Like the TV series, the movie's English dub is heavily edited and localized for younger audiences outside Japan. Musical tracks and sound effects are all replaced with American-original ones, foreign text is erased or obscured, and the trading cards are visually edited in the same manner as the TV series to not resemble the actual real-life cards. Although 4Kids heavily edited the film, they did not censor Yubel's chest as they had previously done throughout the third season of Yu-Gi-Oh! GX.

==Reception==
Yu-Gi-Oh! Bonds Beyond Time debuted at number six in the Japanese box office charts, earning over in its first week from around 124 theaters. It grossed $2,017,928 in Japanese theatres, making it the 125th-highest-grossing film released in Japan in 2010. The DVD and Blu-ray releases of the film reached number two in the best-selling lists of their respective media. In the first week, the DVD edition sold 5,488 copies, while 4,653 copies of Blu-ray were sold in the same period. It was the film's UK distributor Manga Entertainment's second-best selling anime release of 2011. A representative of Manga Entertainment said, "I think [it was] because it was available in Asda and Morrisons, came with a free rare card and was stupidly cheap on [the] shelf". When it was broadcast by TV Tokyo in 2014, the film earned a 0.3 percent television viewership rating.
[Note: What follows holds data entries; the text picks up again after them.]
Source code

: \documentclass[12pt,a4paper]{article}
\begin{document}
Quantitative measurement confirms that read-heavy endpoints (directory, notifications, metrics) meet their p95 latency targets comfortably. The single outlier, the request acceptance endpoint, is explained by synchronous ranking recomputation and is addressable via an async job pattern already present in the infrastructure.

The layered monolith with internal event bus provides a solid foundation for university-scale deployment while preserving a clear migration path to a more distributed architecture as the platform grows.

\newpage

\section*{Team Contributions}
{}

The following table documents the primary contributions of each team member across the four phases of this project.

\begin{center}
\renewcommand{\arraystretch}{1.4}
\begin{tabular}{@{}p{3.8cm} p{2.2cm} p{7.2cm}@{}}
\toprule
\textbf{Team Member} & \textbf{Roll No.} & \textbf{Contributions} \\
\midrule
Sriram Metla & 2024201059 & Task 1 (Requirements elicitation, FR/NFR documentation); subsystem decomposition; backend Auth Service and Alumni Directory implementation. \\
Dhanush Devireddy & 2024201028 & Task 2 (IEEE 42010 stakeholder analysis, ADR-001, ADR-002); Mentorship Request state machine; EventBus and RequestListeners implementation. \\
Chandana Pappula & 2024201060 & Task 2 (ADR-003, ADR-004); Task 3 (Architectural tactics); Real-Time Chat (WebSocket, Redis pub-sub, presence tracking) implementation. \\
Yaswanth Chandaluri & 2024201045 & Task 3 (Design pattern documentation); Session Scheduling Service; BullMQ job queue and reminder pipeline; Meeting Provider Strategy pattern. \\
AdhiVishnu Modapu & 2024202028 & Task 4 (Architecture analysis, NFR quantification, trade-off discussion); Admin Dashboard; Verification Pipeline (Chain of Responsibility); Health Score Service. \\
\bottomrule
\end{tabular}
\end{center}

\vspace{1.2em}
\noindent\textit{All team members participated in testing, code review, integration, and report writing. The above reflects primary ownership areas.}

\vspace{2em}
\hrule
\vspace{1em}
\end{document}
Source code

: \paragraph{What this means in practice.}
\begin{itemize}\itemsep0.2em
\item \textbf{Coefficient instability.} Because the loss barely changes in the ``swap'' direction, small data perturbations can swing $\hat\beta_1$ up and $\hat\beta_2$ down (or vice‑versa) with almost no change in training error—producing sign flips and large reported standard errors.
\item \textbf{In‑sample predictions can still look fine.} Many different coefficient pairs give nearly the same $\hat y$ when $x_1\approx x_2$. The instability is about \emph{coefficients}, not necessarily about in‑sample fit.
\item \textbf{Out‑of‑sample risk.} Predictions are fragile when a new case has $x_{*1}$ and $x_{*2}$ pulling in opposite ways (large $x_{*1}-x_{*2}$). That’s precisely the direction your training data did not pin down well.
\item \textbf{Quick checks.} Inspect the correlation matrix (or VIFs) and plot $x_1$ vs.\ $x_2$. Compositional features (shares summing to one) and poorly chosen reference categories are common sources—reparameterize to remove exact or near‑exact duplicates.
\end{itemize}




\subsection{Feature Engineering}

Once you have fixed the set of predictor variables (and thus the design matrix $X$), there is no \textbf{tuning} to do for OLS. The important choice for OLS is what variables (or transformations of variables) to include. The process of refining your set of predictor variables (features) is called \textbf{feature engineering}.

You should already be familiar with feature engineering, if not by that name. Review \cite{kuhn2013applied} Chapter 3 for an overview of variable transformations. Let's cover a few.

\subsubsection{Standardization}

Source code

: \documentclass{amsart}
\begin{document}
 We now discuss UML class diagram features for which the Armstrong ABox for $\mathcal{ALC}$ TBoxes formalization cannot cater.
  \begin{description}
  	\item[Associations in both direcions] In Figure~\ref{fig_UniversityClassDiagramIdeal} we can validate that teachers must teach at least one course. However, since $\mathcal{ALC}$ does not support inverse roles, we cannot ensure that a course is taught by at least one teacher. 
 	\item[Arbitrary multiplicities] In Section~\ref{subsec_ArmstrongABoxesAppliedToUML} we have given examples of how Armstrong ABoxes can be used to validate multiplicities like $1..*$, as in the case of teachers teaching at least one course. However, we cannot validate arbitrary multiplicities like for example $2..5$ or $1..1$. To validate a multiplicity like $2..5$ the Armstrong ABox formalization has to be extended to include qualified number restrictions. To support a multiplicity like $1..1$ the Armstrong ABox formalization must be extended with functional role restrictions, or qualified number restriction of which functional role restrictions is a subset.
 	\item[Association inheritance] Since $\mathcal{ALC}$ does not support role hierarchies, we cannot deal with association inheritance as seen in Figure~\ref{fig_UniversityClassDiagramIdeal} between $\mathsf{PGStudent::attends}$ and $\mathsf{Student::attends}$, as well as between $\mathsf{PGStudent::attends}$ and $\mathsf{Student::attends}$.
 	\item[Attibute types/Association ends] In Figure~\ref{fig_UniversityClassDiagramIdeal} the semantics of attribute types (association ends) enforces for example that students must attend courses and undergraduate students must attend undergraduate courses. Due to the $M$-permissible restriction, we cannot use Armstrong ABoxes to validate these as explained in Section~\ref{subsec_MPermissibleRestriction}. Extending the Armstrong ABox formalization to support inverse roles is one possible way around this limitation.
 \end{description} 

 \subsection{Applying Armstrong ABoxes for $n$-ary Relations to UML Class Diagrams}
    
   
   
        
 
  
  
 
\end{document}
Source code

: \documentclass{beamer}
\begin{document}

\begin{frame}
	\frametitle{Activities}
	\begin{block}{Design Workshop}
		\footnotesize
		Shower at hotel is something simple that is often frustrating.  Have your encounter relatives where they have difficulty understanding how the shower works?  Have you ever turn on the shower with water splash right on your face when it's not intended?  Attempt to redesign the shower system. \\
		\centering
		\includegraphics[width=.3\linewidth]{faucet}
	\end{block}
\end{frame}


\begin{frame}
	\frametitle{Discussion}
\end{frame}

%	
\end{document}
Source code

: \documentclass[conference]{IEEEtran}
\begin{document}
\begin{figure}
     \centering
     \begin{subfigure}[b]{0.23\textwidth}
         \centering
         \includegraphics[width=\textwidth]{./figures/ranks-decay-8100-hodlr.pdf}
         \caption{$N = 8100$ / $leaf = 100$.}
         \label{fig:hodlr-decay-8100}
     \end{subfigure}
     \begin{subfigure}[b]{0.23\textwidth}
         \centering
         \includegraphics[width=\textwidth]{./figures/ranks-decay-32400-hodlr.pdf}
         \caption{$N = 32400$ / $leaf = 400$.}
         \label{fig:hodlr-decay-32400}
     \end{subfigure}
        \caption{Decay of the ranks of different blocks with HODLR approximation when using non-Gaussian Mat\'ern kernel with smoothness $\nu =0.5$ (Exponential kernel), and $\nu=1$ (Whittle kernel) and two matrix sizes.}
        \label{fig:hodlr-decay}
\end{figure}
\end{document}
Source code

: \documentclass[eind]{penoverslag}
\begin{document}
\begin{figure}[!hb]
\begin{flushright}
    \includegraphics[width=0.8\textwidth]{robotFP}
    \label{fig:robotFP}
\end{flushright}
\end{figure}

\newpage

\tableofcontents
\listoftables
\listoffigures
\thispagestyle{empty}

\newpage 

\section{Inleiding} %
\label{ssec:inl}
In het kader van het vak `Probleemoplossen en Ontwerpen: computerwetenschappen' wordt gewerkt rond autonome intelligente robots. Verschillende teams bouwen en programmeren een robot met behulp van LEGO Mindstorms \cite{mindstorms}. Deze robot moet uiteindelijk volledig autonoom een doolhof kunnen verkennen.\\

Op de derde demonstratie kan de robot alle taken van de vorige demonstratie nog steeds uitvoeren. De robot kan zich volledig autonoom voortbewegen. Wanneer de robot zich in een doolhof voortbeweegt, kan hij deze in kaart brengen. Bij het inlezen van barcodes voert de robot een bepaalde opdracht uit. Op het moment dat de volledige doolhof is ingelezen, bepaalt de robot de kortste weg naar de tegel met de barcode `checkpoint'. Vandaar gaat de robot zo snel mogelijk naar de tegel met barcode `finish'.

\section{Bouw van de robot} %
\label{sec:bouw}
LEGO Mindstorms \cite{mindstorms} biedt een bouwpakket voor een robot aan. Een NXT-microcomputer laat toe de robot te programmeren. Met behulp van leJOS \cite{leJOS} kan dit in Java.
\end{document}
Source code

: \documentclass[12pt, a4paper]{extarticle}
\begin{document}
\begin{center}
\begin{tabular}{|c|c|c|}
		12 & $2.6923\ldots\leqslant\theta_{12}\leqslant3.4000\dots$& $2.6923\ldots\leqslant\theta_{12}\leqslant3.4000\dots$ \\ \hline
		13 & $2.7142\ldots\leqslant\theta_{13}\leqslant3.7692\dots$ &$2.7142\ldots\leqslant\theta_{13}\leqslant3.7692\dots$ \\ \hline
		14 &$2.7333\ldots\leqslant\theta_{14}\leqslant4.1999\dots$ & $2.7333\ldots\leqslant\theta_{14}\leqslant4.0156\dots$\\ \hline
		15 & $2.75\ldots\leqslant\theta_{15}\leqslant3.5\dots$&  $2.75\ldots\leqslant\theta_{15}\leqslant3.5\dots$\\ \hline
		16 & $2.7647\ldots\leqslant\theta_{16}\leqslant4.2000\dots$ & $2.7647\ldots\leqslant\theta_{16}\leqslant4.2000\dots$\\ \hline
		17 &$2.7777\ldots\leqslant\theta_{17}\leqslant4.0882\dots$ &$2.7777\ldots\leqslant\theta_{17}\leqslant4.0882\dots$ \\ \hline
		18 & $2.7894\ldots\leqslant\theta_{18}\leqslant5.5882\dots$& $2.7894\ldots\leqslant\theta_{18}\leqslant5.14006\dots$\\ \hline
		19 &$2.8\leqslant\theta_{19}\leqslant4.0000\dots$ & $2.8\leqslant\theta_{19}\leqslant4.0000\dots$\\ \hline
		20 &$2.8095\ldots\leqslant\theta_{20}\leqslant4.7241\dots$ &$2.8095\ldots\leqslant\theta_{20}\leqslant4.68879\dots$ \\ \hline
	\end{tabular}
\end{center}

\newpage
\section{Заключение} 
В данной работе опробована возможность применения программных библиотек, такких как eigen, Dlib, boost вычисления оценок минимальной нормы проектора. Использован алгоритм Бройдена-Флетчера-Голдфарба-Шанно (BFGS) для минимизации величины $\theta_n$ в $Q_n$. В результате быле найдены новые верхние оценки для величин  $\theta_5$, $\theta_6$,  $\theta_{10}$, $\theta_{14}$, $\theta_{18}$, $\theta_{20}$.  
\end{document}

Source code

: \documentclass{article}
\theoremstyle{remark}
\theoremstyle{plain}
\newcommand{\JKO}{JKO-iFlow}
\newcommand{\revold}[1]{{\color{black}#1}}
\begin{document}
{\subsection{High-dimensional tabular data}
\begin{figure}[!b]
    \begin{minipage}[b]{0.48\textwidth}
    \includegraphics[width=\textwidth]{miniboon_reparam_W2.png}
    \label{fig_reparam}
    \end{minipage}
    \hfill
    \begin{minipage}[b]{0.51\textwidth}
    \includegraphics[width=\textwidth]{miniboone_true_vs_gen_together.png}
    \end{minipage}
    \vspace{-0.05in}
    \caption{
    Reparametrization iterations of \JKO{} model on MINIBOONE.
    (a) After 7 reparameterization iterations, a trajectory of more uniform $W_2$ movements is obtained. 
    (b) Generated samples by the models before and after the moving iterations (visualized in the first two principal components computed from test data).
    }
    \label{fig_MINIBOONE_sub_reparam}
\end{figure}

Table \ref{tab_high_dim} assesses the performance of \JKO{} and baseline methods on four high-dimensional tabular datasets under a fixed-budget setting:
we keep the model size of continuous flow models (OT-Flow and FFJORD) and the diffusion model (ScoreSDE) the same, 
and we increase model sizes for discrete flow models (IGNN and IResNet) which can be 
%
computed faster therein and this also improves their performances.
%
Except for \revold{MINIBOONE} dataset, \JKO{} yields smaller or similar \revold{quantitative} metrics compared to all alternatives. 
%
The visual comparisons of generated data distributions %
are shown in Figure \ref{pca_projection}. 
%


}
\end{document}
Andy Haley from UK Anime Network praised the English version and stated it is "arguably preferable even to the original Japanese audio". Haley praised the film "for keeping its focus and plot progression impeccably tight", which made it "an intense, non-stop experience". However, Haley said the film was created to increase the sale of cards; he commented it has "plot holes that even kids will see through as it serves only to bring its three characters together at one time and nothing more". Writing for The Guardian, Phelim O'Neill affirmed it has "a very limited style of animation" and that it may be exciting for children but for anyone over ten, "it'll be hard to see this as anything other than a shouty, tacky advert for things you'll never buy". Chris Homer of The Fandom Post praised the film's animation and the matching up of the three protagonists. He criticized it and stated the time travel and the antagonists motives are not well developed, "if at all about why he wants to get rid of what is basically a card game". Total Films Jamie Russell wrote it is difficult for a non-fan of the series to appreciate. Bridget Fox, writing for Neo, also said it is "not for non-fans" but that it is good entertainment with "its frenetic pace, the capable animation, and its refusal to overcomplicate matters".